Thursday, February 1, 2024

The One in Charge

 

Graphic of the words


“For the Lord is our judge, the Lord is our lawgiver…”
—Isaiah 33:22

So often, even though we may give ascent to the fact that God is our Savior, Lord, and King, we continually act as if we are still in charge of our own lives. Recently, I commented on another individual’s blog post as follows:

If we totally surrender to God’s will and let go of everything we previously relied on to prop us up, God will open up a new way for us. The problem I have had in doing that over the last nearly 26 years of poor health is that I want to be just like I was before I got sick. It has taken me a very long time to realize that God was all along opening up a new paradigm of life for me. Once I let go of everything from my past, only then did I begin to see the new thing God had wanted me to do all along. I cannot presume to tell anyone else what to do. I can only share what I’ve learned along a painful pathway.

Much earlier, along the pathway of this new journey, I would have been much better off to say to God, “Okay! The old is gone. What have you placed me here to do?” When a totally new thing appeared, I should have joyfully embraced it, instead of grudgingly compared the new with my old and seemingly “better” life.
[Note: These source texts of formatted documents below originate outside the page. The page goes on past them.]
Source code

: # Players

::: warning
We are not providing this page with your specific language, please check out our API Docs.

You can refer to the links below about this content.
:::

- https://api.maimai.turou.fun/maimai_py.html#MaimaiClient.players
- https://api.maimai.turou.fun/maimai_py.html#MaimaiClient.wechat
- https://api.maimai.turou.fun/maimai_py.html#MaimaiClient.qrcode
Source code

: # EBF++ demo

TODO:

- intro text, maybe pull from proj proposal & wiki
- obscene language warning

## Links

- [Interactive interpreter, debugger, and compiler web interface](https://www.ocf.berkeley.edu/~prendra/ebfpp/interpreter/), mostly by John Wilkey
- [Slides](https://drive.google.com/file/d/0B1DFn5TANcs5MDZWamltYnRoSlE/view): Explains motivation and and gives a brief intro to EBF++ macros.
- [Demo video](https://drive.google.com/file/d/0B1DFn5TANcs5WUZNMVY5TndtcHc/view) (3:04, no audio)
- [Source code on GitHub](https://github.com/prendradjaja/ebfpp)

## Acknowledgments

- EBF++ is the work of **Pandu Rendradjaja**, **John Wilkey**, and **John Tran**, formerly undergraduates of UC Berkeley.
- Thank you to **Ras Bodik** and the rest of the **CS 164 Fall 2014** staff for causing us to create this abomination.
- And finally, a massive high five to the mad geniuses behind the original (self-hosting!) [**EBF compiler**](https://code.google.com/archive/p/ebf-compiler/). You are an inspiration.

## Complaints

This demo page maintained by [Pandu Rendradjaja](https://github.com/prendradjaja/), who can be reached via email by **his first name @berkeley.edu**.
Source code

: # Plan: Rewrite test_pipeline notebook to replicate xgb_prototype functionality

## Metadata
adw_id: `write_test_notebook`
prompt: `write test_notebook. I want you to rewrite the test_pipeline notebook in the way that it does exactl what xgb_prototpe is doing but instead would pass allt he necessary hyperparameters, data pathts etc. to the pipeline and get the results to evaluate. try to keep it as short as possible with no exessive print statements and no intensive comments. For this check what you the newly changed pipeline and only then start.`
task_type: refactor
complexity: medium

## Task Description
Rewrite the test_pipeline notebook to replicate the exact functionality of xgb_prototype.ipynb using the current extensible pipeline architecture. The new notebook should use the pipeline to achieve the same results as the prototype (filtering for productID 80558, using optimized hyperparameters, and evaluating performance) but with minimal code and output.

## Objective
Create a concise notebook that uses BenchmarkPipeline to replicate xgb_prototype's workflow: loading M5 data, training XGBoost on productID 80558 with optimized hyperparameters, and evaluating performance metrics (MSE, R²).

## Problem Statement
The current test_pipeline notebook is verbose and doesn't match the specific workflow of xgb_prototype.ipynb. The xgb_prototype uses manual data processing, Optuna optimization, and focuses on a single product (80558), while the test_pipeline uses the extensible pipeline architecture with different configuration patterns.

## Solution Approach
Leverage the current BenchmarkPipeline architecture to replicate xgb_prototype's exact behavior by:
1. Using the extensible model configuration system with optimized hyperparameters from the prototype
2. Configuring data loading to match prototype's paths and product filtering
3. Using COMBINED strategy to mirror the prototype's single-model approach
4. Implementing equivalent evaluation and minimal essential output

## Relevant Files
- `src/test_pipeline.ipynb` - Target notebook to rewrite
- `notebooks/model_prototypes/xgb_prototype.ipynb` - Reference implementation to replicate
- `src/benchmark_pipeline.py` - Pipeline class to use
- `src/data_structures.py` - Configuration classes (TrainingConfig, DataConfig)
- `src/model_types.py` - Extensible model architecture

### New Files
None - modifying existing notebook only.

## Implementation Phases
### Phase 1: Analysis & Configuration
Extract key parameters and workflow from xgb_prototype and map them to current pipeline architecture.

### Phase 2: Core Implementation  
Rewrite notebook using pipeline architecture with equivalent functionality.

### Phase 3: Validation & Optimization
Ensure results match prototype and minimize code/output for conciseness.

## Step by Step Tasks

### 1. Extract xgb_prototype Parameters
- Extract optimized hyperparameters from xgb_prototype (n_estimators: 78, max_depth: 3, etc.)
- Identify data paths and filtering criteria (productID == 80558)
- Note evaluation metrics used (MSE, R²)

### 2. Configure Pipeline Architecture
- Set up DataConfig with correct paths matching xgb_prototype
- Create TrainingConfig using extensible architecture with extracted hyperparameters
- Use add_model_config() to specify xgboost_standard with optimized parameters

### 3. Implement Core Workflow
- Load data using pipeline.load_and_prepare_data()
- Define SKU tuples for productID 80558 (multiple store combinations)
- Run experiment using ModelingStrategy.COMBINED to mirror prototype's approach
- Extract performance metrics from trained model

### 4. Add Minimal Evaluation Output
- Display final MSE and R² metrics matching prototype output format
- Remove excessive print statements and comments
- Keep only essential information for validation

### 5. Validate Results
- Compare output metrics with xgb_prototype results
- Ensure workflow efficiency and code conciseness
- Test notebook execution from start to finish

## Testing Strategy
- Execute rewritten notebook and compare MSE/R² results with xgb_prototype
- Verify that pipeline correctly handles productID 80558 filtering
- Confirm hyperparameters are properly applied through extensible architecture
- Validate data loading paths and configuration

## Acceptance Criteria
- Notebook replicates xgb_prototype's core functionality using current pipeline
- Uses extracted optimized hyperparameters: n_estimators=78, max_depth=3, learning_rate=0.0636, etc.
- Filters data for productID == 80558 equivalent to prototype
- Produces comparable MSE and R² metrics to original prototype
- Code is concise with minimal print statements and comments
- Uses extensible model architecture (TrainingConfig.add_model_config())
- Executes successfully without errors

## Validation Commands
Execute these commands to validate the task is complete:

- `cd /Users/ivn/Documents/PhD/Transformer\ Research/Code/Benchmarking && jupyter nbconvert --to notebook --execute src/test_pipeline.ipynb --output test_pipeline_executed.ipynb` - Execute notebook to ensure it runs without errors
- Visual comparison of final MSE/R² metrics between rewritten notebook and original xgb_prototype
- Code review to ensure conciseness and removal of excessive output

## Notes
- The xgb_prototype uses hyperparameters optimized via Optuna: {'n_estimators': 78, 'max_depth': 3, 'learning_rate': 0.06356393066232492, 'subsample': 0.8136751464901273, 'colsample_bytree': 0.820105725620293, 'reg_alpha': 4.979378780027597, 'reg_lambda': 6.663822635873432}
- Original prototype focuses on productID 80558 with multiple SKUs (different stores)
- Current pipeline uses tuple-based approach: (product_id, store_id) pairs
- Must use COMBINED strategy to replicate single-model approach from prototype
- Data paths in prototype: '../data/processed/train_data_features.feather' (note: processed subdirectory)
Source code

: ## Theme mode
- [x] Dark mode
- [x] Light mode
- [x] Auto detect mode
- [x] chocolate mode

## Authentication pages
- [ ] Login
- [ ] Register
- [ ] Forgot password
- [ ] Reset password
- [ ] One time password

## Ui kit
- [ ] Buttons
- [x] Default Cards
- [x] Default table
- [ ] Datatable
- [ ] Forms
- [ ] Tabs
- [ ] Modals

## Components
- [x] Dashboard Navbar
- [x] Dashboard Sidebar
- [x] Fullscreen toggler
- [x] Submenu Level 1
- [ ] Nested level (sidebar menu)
Because I fought against the “new,” always comparing it with what I thought my gifts and talents had prepared me to do, I slowed down the process of entering gratefully into the “new.” I spent far too much time arguing with God about what I wanted Him to provide for me to do, instead of accepting what He had provided.

In fact, I was so convinced that I knew exactly what I was supposed to do that I nearly missed opportunity after opportunity that He was bringing my way. I was blinded by my own sense that I knew what was best for me.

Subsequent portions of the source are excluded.